Eine unmittelbare Verwechslungsgefahr käme daher nur dann in Betracht, wenn die in der angegriffenen Marke enthaltene Buchstabenfolge „PM“ eine kollisionsbegründende Stellung einnimmt, indem sie eine die Gesamtmarke prägende Funktion aufweist. Von einer derartigen kann jedoch weder in schriftbildlicher oder klanglicher Hinsicht ausgegangen werden.

Dadurch wird jedoch nicht ausgeschlossen, dass wegen der klangidentischen Buchstabenfolge der Verkehr die beiden Marken irrtümlich dem gleichen Zeicheninhaber zuordnet.

Wegen der gesteigerten Verkehrsgeltung der älteren Marke im Bereich der periodischen Druckereierzeugnisse und des Verlagswesens, so die Entscheidung, werden nämlich relevante Teile des Verkehrs jedenfalls dann, wenn sie der angegriffenen Marke „PMCOMPASS“ im mündlichen Geschäftsverkehr begegnen, nicht erkennen können, ob es sich bei dem Zeichenanfang um die Buchstabenfolge „PM“ oder die Abkürzung „P.M.“ handelt. Zudem entspräche es in der hier genannten Branche den Kennzeichnungsgewohnheiten, dass der als „eigentlichem“ Produktnamen empfundene Marke ein häufig auch warenbeschreibender Zusatz hinzugefügt wird.

"Tritt der hier klanglich übereinstimmende Bestandteil in der jüngeren Marke aber deutlich wahrnehmbar hervor, während der weitere Bestandteil „COMPASS“ bei der akustischen Wiedergabe als üblicher Zusatz wahrgenommen wird, kann die Gefahr einer irrtümlichen gedanklichen Zuordnung zu der bekannten älteren klangidentischen Marke „P.M.“ nicht ausgeschlossen werden."

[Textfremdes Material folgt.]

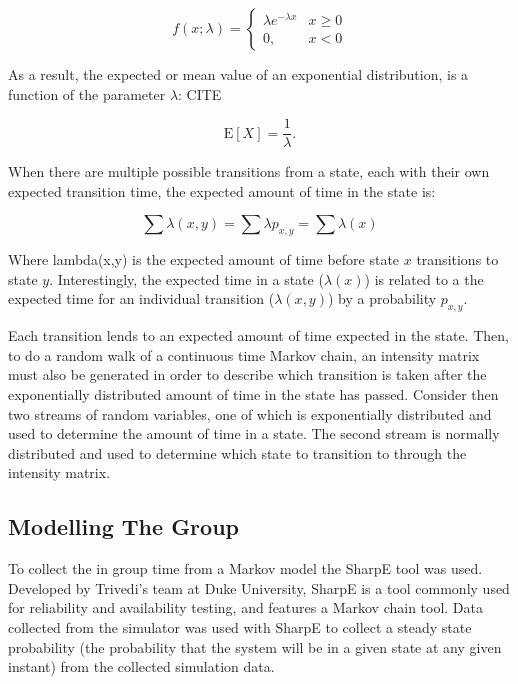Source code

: \begin{equation}
f(x;\lambda) = \begin{cases}
\lambda e^{-\lambda x} & x \ge 0 \\
0, & x < 0
\end{cases}
\end{equation}

As a result, the expected or mean value of an exponential distribution, is a function of
the parameter $\lambda$: CITE

\begin{equation}
\mathrm{E}[X] = \frac{1}{\lambda}. \!
\end{equation}

When there are multiple possible transitions from a state, each with their own
expected transition time, the expected amount of time in the state is:

\begin{equation}
\sum \lambda(x,y) = \sum \lambda p_{x,y} = \sum \lambda(x)
\end{equation}

Where lambda(x,y) is the expected amount of time before state $x$ transitions to
state $y$. Interestingly, the expected time in a state ($\lambda(x)$) is related
to a the expected time for an individual transition ($\lambda(x,y)$) by a probability
$p_{x,y}$.

Each transition lends to an expected amount of time expected in the state. Then,
to do a random walk of a continuous time Markov chain, an intensity matrix must
also be generated in order to describe which transition is taken after the
exponentially distributed amount of time in the state has passed. Consider then
two streams of random variables, one of which is exponentially distributed and
used to determine the amount of time in a state. The second stream is normally
distributed and used to determine which state to transition to through the
intensity matrix.

\subsection{Modelling The Group}

To collect the in group time from a Markov model the SharpE tool was used.
Developed by Trivedi's team at Duke University, SharpE is a tool commonly used
for reliability and availability testing, and features a Markov chain tool. Data
collected from the simulator was used with SharpE to collect a steady state
probability (the probability that the system will be in a given state at any
given instant) from the collected simulation data.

Dies gilt aber nur in Bezug auf die Warengruppe „Periodische Druckereierzeugnisse“, „Druckereierzeugnisse, die über Datennetze übermittelt werden“, „Druckereierzeugnisse auf Datenträgern“ und „Verlagsdienstleistungen“, welche im Identitätsbereich zu denjenigen Widerspruchswaren liegen, für die auch eine erhöhte Kennzeichnungskraft festgestellt wurde.

III. Unser Fazit

Wann genau eine Verwechslungsgefahr zwischen zwei Marken besteht, ist also offensichtlich erst nach eingehender Prüfung der Umstände des jeweiligen Einzelfalles zu ermitteln. Bei einer solchen Prüfung im Vorfeld der Anmeldung bzw. Benutzung eines Zeichens sollte daher keinerlei Kosten und Mühen gescheut werden, da das Markenrecht dem Markeninhaber der Priorität genießenden Marke nach § 9 Abs. 1 Nr. 2 MarkenG bei Vorliegen der Verwechslungsgefahr einen Löschungsanspruch gegen die jüngere Marke einräumt.